━━ AVAILABLE RECORDS

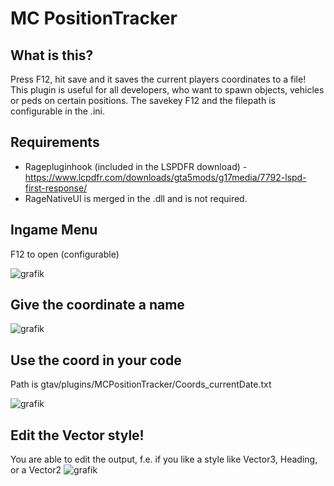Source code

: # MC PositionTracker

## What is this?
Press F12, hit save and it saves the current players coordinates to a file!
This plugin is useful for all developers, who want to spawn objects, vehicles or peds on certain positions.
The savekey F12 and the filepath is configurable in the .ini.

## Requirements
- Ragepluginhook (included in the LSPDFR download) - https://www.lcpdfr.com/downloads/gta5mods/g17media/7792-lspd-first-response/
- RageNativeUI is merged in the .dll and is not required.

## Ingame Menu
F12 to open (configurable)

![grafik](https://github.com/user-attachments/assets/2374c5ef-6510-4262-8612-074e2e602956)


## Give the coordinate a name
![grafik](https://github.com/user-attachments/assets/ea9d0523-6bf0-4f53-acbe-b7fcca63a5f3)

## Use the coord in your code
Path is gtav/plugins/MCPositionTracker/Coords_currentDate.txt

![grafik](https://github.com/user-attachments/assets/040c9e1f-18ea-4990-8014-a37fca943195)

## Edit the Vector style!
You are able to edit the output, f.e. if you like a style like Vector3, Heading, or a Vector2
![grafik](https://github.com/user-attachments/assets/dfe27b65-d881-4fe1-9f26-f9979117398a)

━━━━

Print nothing but the lines from the one that contains "## Use the coord in your code" to the final line of the data, both included, exactly as they read.

▶ **EXERCISE RESPONSE**
## Use the coord in your code
Path is gtav/plugins/MCPositionTracker/Coords_currentDate.txt

![grafik](https://github.com/user-attachments/assets/040c9e1f-18ea-4990-8014-a37fca943195)

## Edit the Vector style!
You are able to edit the output, f.e. if you like a style like Vector3, Heading, or a Vector2
![grafik](https://github.com/user-attachments/assets/dfe27b65-d881-4fe1-9f26-f9979117398a)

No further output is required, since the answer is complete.